I normally write twelve hours from now when I can be comfortably ensconced in my Blue-Chair with Ugly-Cat perched next to my right elbow before she has determined that I have spent enough time distracted and need to spend more time petting her. Then, she’ll arrogantly walk across the keyboard, her little kitty paws making the cursor spaz and do a funny little boogaloo.
Right now, I am writing for distraction, for catharsis. Because somewhere below me, the Boy is going through freshman orientation.
Yeah, I wrote about this last night. But that was as a mom and a teacher who wasn’t used to having her son in the same building as herself.
I keep on telling myself that I was ready for this. The Boy and I had negotiated our armistice, drew our boundary lines. We had agreed on statues of limitations and defined our crimes against dignity. We were ready.
And then, when the Boy and I were visiting my Dear Colleague Friend, we could hear the gleeful shouts and cheers of the mentors as they greeted the in-coming freshmen. Every few seconds, the quiet would be suddenly interrupted with high pitched shrieks and we would dart a glance at the bashful teenager walking through a tunnel of waving hands.
It was glorious.
It was terrifying.
I suggested to the Boy that he needed to go down and join the festivities.

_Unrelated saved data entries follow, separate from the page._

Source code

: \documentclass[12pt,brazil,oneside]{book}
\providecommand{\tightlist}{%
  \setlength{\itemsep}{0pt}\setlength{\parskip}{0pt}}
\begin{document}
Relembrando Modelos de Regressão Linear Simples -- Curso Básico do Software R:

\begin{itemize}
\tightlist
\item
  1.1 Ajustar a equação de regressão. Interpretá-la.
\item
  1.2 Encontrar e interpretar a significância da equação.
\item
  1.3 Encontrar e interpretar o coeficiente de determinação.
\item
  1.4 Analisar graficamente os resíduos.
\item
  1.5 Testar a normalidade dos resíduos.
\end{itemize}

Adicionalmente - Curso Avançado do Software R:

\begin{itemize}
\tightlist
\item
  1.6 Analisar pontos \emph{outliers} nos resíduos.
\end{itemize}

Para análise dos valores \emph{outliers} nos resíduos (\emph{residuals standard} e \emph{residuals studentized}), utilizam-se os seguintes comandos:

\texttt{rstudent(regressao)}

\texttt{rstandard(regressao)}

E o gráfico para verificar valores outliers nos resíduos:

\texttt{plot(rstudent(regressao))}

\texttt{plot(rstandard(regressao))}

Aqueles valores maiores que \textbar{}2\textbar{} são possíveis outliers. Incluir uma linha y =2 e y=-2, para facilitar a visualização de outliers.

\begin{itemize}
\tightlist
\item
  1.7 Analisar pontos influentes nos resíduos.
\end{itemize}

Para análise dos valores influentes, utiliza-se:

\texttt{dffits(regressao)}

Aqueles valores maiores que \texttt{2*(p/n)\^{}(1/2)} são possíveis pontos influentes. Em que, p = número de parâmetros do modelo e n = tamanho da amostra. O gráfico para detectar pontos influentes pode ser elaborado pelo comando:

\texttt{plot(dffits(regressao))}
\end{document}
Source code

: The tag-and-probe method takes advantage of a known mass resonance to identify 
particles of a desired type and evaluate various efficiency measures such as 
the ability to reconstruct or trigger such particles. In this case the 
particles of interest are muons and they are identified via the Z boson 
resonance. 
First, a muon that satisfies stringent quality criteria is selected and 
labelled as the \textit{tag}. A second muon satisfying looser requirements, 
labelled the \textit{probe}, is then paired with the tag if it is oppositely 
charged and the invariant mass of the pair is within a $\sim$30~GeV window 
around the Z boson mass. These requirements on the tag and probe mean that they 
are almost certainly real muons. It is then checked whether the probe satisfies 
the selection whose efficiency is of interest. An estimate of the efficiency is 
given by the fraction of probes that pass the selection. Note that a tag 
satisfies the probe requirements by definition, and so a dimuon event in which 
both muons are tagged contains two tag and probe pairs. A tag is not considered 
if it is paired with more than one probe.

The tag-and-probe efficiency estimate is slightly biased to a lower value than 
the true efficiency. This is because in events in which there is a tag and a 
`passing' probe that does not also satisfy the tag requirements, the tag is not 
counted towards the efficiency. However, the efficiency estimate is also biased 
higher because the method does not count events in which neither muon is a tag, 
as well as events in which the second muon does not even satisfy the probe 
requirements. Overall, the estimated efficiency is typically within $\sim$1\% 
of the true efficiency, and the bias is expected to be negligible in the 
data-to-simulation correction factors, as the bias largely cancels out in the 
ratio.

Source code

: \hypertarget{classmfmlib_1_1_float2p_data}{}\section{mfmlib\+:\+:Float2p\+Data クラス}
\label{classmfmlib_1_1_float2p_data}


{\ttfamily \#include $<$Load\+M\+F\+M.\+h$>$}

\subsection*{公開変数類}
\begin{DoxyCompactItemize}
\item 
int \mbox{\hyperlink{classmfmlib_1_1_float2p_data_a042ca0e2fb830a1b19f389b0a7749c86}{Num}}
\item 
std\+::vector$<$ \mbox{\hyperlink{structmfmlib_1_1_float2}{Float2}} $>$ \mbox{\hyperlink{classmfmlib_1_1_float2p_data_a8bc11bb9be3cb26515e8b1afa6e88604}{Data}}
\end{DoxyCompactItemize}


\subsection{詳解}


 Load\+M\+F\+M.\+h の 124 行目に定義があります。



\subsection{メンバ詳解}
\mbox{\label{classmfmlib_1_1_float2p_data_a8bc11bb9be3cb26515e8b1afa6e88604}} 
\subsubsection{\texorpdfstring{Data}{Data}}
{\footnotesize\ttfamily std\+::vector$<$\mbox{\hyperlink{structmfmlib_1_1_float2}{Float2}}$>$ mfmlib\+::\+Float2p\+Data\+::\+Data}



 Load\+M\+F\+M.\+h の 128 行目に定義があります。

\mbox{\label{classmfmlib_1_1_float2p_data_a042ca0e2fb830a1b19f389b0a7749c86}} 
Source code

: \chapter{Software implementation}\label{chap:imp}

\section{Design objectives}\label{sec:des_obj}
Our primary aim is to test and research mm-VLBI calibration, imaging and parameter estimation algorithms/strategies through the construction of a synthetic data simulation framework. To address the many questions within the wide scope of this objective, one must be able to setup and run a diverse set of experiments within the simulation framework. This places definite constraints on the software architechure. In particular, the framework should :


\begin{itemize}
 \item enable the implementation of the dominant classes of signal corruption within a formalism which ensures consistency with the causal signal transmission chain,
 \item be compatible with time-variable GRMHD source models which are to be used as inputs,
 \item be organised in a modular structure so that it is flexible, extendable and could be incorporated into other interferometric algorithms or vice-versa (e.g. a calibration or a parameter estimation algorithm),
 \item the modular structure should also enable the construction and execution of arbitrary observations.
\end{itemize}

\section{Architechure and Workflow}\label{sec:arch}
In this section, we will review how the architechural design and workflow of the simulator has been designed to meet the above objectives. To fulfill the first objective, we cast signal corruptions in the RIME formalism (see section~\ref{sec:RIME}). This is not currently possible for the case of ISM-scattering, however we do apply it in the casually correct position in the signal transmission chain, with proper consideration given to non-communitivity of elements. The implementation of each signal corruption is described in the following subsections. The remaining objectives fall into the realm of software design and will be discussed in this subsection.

The Dear Colleague Friend instructed him to walk through the greeting line and the Boy’s shoulders curled up like a frightened snail and his eyes glanced at me with trepidation.
I wanted to insist so I could watch him, but then I remembered my parents’ favorite “game” when I first started working: “Let’s Watch Graceless Work.”
I was sixteen and chubby and unsure of myself and a miserable wretch of a teenager working in a snack bar at a county park. And my parents would walk the mile or so through the woods so they could press their faces against the plexiglass window and watch me work. As though I were a spectator sport. And it was humiliating.
So I reassured the Boy that he didn’t have to walk through the greeting line but could quietly sneak down the stairs and emigrate into the swirling mass of over-whelmed freshmen and hyped upper classmen.
Go Boy. Have a good time.
I was fine with kindergarten transition. I didn’t see him off on the bus. I didn’t do much of anything other than go to work and pretend that it wasn’t that big of a deal. Come on. He was just beginning his years of education that may or may not set him on the road to future, glorious success.
Middle school transition was horrible for me because I hated middle school and I was projecting my memories and my fears on to the little boy who was curled up in the seat next to me as I drove us to our respective schools.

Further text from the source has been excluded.